WongKinYiu / CrossStagePartialNetworks

Cross Stage Partial Networks
https://github.com/WongKinYiu/CrossStagePartialNetworks
897 stars 173 forks source link

Try to train fast (grouped-conv) versions of csdarknet53 and csdarknet19 #6

Open AlexeyAB opened 4 years ago

AlexeyAB commented 4 years ago

@WongKinYiu Hi,

Since CSPDarkNet53 is better than CSPResNeXt50 for Detector, try to train these 4 models:

Model GPU 256x256 512x512 608x608
darknet53.cfg (original) RTX 2070 113 56 38
csdarknet53.cfg (original) RTX 2070 101 57 41
csdarknet53g.cfg.txt RTX 2070 122 64 46
csdarknet53ghr.cfg.txt RTX 2070 100 75 57
spinenet49.cfg.txt low priority RTX 2070 49 44 43
csdarknet19-fast.cfg.txt RTX 2070 213 149 116

csdarknet19-fast.cfg contains DropBlock, so use the latest version of Darknet that uses fast random-functions for DropBlock.

WongKinYiu commented 4 years ago

@AlexeyAB Thanks,

I will get free gpus after finish training local_avgpool models.

AlexeyAB commented 4 years ago

@WongKinYiu Hi,

So you should combine two networks with more layers and more parameters (CSPDarknet-53) + more outputs (CSPResNeXt-50)


  1. It seems that the model CSPResNeXt50 has higher Top1/Top5 because it has more outputs for each layer out_w * out_h * out_c (i.e. it has higher filters= in [conv] layers).
    258 291 (1.1x) CSPresnext50 / 233 348 (1.0x) CSPDarknet53.

  2. It seems that although a small number of parameters ~21M (CSPResNet50/CSPResNext50) = [conv] groups = 32 and 84 layers are sufficient for the 256x256 Classifier, but a much more number of parameters ~27M (CSPDarkNet53) [conv] groups = 1 and 108 layers is needed for the 512x512 Detector.

Suggestion:

Model Num of layers G r o u p s Para meters average outputs = out_w X out_h X out_c RTX 2070 FPS b f l o p s Top1 / Top5 Top1 / Top5 (mosaic + label smooth + mish) AP (Detector) 512x512
CSP DarkNet53 256x256 108 1 27 233 348 (1.0x) 125 13 77.2% / 93.6% 78.7% / 94.8% 38.7 %
CSP ResNeXt50 256x256 84 32 20 258 291 (1.1x) 72 8 77.9% / 94.0% 79.8% / 95.2% 38.0 %
CSP ResNet50 256x256 84 1 21 203 665 (0.87x) 168 9 76.6% / 93.3% 78.1% / 94.2% 38.0 %

Did you try to train with DropBlock, does it work well?

WongKinYiu commented 4 years ago

@AlexeyAB

Yes, If I change output channel of CSPResNet50 and CSPDarknet53 to 2048, I think it can achieve better results but with large amount of computation.

Do you need an ImageNet pre-trained model which has more layers + more parameters + more outputs ? If yes, I can train a model.

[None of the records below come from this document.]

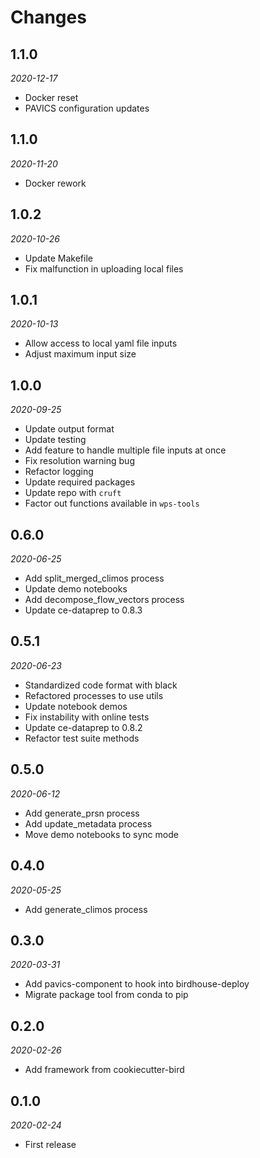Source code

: # Changes

## 1.1.0
*2020-12-17*

* Docker reset
* PAVICS configuration updates

## 1.1.0
*2020-11-20*

* Docker rework

## 1.0.2
*2020-10-26*

* Update Makefile
* Fix malfunction in uploading local files

## 1.0.1
*2020-10-13*

* Allow access to local yaml file inputs
* Adjust maximum input size

## 1.0.0
*2020-09-25*

* Update output format
* Update testing
* Add feature to handle multiple file inputs at once
* Fix resolution warning bug
* Refactor logging
* Update required packages
* Update repo with ``cruft``
* Factor out functions available in ``wps-tools``

## 0.6.0
*2020-06-25*

* Add split_merged_climos process
* Update demo notebooks
* Add decompose_flow_vectors process
* Update ce-dataprep to 0.8.3

## 0.5.1
*2020-06-23*

* Standardized code format with black
* Refactored processes to use utils
* Update notebook demos
* Fix instability with online tests
* Update ce-dataprep to 0.8.2
* Refactor test suite methods

## 0.5.0
*2020-06-12*

* Add generate_prsn process
* Add update_metadata process
* Move demo notebooks to sync mode

## 0.4.0
*2020-05-25*

* Add generate_climos process

## 0.3.0
*2020-03-31*

* Add pavics-component to hook into birdhouse-deploy
* Migrate package tool from conda to pip

## 0.2.0
*2020-02-26*

* Add framework from cookiecutter-bird

## 0.1.0
*2020-02-24*

* First release
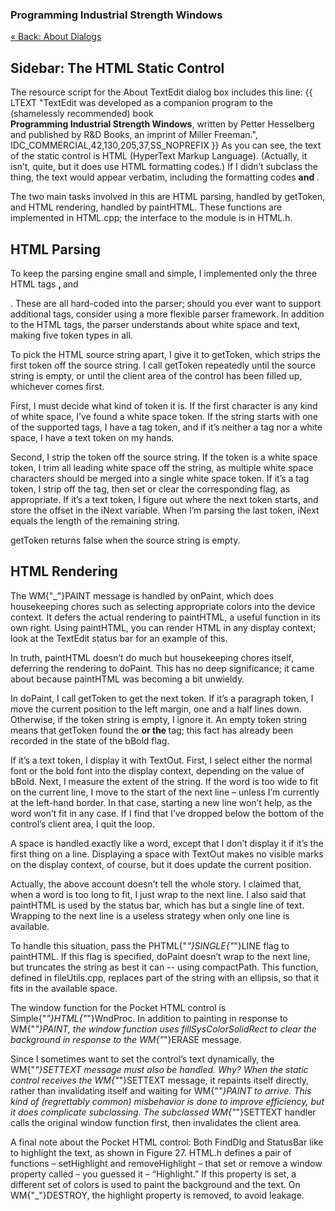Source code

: ﻿### Programming Industrial Strength Windows
[« Back: About Dialogs](Chapter-13-About-Dialogs.md)
## Sidebar:  The HTML Static Control

The resource script for the About TextEdit dialog box includes this line:
{{
LTEXT  "TextEdit was developed as a companion program to the (shamelessly recommended) book \
<b>Programming Industrial Strength Windows</b>, written by Petter Hesselberg and published by R&D Books, an imprint of Miller Freeman.", \
IDC_COMMERCIAL,42,130,205,37,SS_NOPREFIX
}}
As you can see, the text of the static control is HTML (HyperText Markup Language). (Actually, it isn’t, quite, but it does use HTML formatting codes.) If I didn’t subclass the thing, the text would appear verbatim, including the formatting codes <b> and </b>.

The two main tasks involved in this are HTML parsing, handled by getToken, and HTML rendering, handled by paintHTML. These functions are implemented in HTML.cpp; the interface to the module is in HTML.h.

## HTML Parsing

To keep the parsing engine small and simple, I implemented only the three HTML tags <b>, </b> and <p>. These are all hard-coded into the parser; should you ever want to support additional tags, consider using a more flexible parser framework. In addition to the HTML tags, the parser understands about white space and text, making five token types in all. 

To pick the HTML source string apart, I give it to getToken, which strips the first token off the source string. I call getToken repeatedly until the source string is empty, or until the client area of the control has been filled up, whichever comes first. 

First, I must decide what kind of token it is. If the first character is any kind of white space, I’ve found a white space token. If the string starts with one of the supported tags, I have a tag token, and if it’s neither a tag nor a white space, I have a text token on my hands. 

Second, I strip the token off the source string. If the token is a white space token, I trim all leading white space off the string, as multiple white space characters should be merged into a single white space token. If it’s a tag token, I strip off the tag, then set or clear the corresponding flag, as appropriate. If it’s a text token, I figure out where the next token starts, and store the offset in the iNext variable. When I’m parsing the last token, iNext equals the length of the remaining string.

getToken returns false when the source string is empty.

## HTML Rendering

The WM{"_"}PAINT message is handled by onPaint, which does housekeeping chores such as selecting appropriate colors into the device context. It defers the actual rendering to paintHTML, a useful function in its own right. Using paintHTML, you can render HTML in any display context; look at the TextEdit status bar for an example of this. 

In truth, paintHTML doesn’t do much but housekeeping chores itself, deferring the rendering to doPaint. This has no deep significance; it came about because paintHTML was becoming a bit unwieldy. 

In doPaint, I call getToken to get the next token. If it’s a paragraph token, I move the current position to the left margin, one and a half lines down. Otherwise, if the token string is empty, I ignore it. An empty token string means that getToken found the <b> or the </b> tag; this fact has already been recorded in the state of the bBold flag. 

If it’s a text token, I display it with TextOut. First, I select either the normal font or the bold font into the display context, depending on the value of bBold. Next, I measure the extent of the string. If the word is too wide to fit on the current line, I move to the start of the next line – unless I’m currently at the left-hand border. In that case, starting a new line won’t help, as the word won’t fit in any case. If I find that I’ve dropped below the bottom of the control’s client area, I quit the loop.

A space is handled exactly like a word, except that I don’t display it if it’s the first thing on a line. Displaying a space with TextOut makes no visible marks on the display context, of course, but it does update the current position.

Actually, the above account doesn’t tell the whole story. I claimed that, when a word is too long to fit, I just wrap to the next line. I also said that paintHTML is used by the status bar, which has but a single line of text. Wrapping to the next line is a useless strategy when only one line is available. 

To handle this situation, pass the PHTML{"_"}SINGLE{"_"}LINE flag to paintHTML. If this flag is specified, doPaint doesn’t wrap to the next line, but truncates the string as best it can -- using compactPath. This function, defined in fileUtils.cpp, replaces part of the string with an ellipsis, so that it fits in the available space.

The window function for the Pocket HTML control is Simple{"_"}HTML{"_"}WndProc. In addition to painting in response to WM{"_"}PAINT, the window function uses fillSysColorSolidRect to clear the background in response to the WM{"_"}ERASE message. 

Since I sometimes want to set the control’s text dynamically, the WM{"_"}SETTEXT message must also be handled. Why? When the static control receives the WM{"_"}SETTEXT message, it repaints itself directly, rather than invalidating itself and waiting for WM{"_"}PAINT to arrive. This kind of (regrettably common) misbehavior is done to improve efficiency, but it does complicate subclassing. The subclassed WM{"_"}SETTEXT handler calls the original window function first, then invalidates the client area.

A final note about the Pocket HTML control: Both FindDlg and StatusBar like to highlight the text, as shown in Figure 27. HTML.h defines a pair of functions – setHighlight and removeHighlight – that set or remove a window property called – you guessed it – “Highlight.” If this property is set, a different set of colors is used to paint the background and the text. On WM{"_"}DESTROY, the highlight property is removed, to avoid leakage.
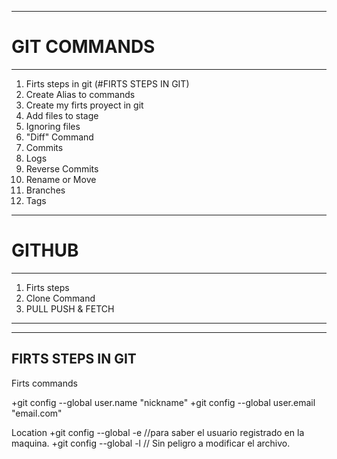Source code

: ***
# GIT COMMANDS
***

1. Firts steps in git (#FIRTS STEPS IN GIT) 
2. Create Alias to commands
3. Create my firts proyect in git
4. Add files to stage
5. Ignoring files
6. "Diff" Command
7. Commits
8. Logs
9. Reverse Commits
10. Rename or Move
11. Branches
12. Tags

***
# GITHUB
***

1. Firts steps
2. Clone Command
3. PULL PUSH & FETCH

***
***

## FIRTS STEPS IN GIT

Firts commands 

+git config --global user.name "nickname"
+git config --global user.email "email.com"

Location
+git config --global -e	//para saber el usuario registrado en la maquina.
+git config --global -l // Sin peligro a modificar el archivo.

##

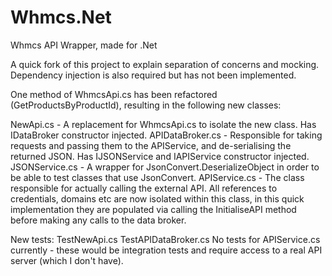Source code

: # Whmcs.Net

Whmcs API Wrapper, made for .Net

A quick fork of this project to explain separation of concerns and mocking. Dependency injection is also required but has not been implemented.

One method of WhmcsApi.cs has been refactored (GetProductsByProductId), resulting in the following new classes:

NewApi.cs - A replacement for WhmcsApi.cs to isolate the new class. Has IDataBroker constructor injected.
APIDataBroker.cs - Responsible for taking requests and passing them to the APIService, and de-serialising the returned JSON. Has IJSONService and IAPIService constructor injected.
JSONService.cs - A wrapper for JsonConvert.DeserializeObject<T> in order to be able to test classes that use JsonConvert.
APIService.cs - The class responsible for actually calling the external API. All references to credentials, domains etc are now isolated within this class, in this quick implementation they are populated via calling the InitialiseAPI method before making any calls to the data broker.

New tests:
TestNewApi.cs
TestAPIDataBroker.cs
No tests for APIService.cs currently - these would be integration tests and require access to a real API server (which I don't have).
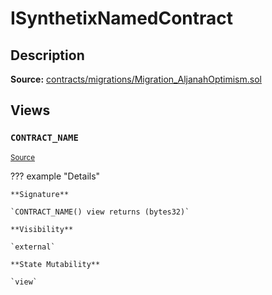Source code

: # ISynthetixNamedContract

## Description

**Source:** [contracts/migrations/Migration_AljanahOptimism.sol](https://github.com/Synthetixio/synthetix/tree/v2.101.2/contracts/migrations/Migration_AljanahOptimism.sol)

## Views

### `CONTRACT_NAME`

<sub>[Source](https://github.com/Synthetixio/synthetix/tree/v2.101.2/contracts/migrations/Migration_AljanahOptimism.sol#L14)</sub>

??? example "Details"

    **Signature**

    `CONTRACT_NAME() view returns (bytes32)`

    **Visibility**

    `external`

    **State Mutability**

    `view`

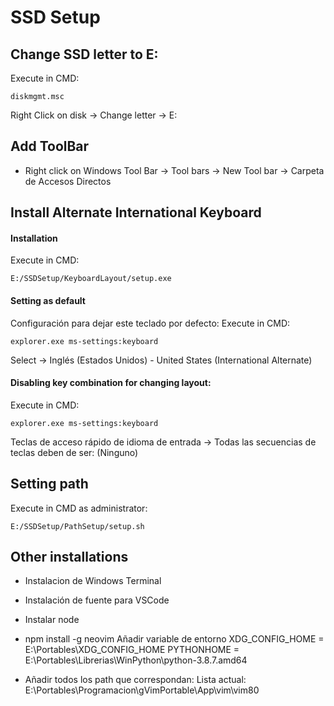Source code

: # SSD Setup
## Change SSD letter to E:

Execute in CMD:

    diskmgmt.msc
Right Click on disk -> Change letter -> E:

## Add ToolBar
- Right click on Windows Tool Bar -> Tool bars -> New Tool bar -> Carpeta de Accesos Directos

## Install Alternate International Keyboard
#### Installation
Execute in CMD:

    E:/SSDSetup/KeyboardLayout/setup.exe

#### Setting as default
Configuración para dejar este teclado por defecto:
Execute in CMD:

    explorer.exe ms-settings:keyboard

Select -> Inglés (Estados Unidos) - United States (International Alternate)
#### Disabling key combination for changing layout:
Execute in CMD:

    explorer.exe ms-settings:keyboard
 Teclas de acceso rápido de idioma de entrada -> Todas las secuencias de teclas deben de ser: (Ninguno)

## Setting path
Execute in CMD as administrator:

    E:/SSDSetup/PathSetup/setup.sh

## Other installations
- Instalacion de Windows Terminal
- Instalación de fuente para VSCode
- Instalar node
- npm install -g neovim
Añadir variable de entorno 
XDG_CONFIG_HOME = E:\Portables\XDG_CONFIG_HOME
PYTHONHOME = E:\Portables\Librerias\WinPython\python-3.8.7.amd64


- Añadir todos los path que correspondan:
Lista actual:
E:\Portables\Programacion\gVimPortable\App\vim\vim80
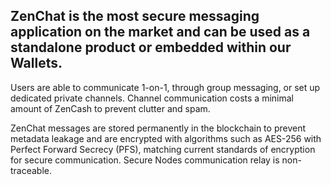 ## ZenChat is the most secure messaging application on the market and can be used as a standalone product or embedded within our Wallets.
Users are able to communicate 1-on-1, through group messaging, or set up dedicated private channels. Channel communication costs a minimal amount of ZenCash to prevent clutter and spam.

ZenChat messages are stored permanently in the blockchain to prevent metadata leakage and are encrypted with algorithms such as AES-256 with Perfect Forward Secrecy (PFS), matching current standards of encryption for secure communication. Secure Nodes communication relay is non-traceable.

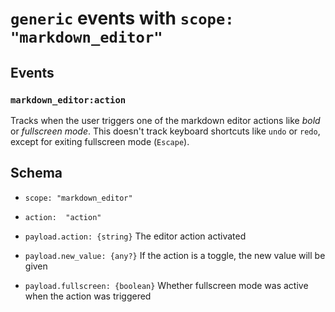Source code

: # `generic` events with `scope: "markdown_editor"`

## Events

### `markdown_editor:action`
Tracks when the user triggers one of the markdown editor actions like _bold_ or _fullscreen mode_.
This doesn't track keyboard shortcuts like `undo` or `redo`, except for exiting fullscreen mode (`Escape`).

## Schema

- `scope: "markdown_editor"`
- `action:  "action"`

- `payload.action: {string}` The editor action activated
- `payload.new_value: {any?}` If the action is a toggle, the new value will be given
- `payload.fullscreen: {boolean}` Whether fullscreen mode was active when the action was triggered
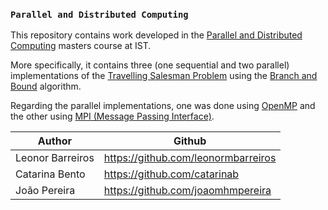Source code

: ### `Parallel and Distributed Computing` ###

This repository contains work developed in the [Parallel and Distributed Computing](https://fenix.tecnico.ulisboa.pt/disciplinas/CPD2/2022-2023/2-semestre/pagina-inicial) masters course at IST.

More specifically, it contains three (one sequential and two parallel) implementations of the [Travelling Salesman Problem](https://en.wikipedia.org/wiki/Travelling_salesman_problem) using the [Branch and Bound](https://en.wikipedia.org/wiki/Branch_and_bound) algorithm. 

Regarding the parallel implementations, one was done using [OpenMP](https://en.wikipedia.org/wiki/OpenMP) and the other using [MPI (Message Passing Interface)](https://en.wikipedia.org/wiki/Message_Passing_Interface).

Author | Github
-------|-------
Leonor Barreiros      | https://github.com/leonormbarreiros
Catarina Bento        | https://github.com/catarinab
João Pereira          | https://github.com/joaomhmpereira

Or if you have a cfg file, I will get 2 free gpus tomorrow for training it.

The DropBlock models are still training. Currently, the models get a little bit lower accuracy then the models without DropBlock at same epoch. But it may because DropBlock need more epochs to get converge.

WongKinYiu commented 4 years ago

@AlexeyAB Hello,

The model with DropBlock gets lower accuracy than without it (79.8 vs 79.1). I think we need follow what EfficientNet do - reduce drop probability during training.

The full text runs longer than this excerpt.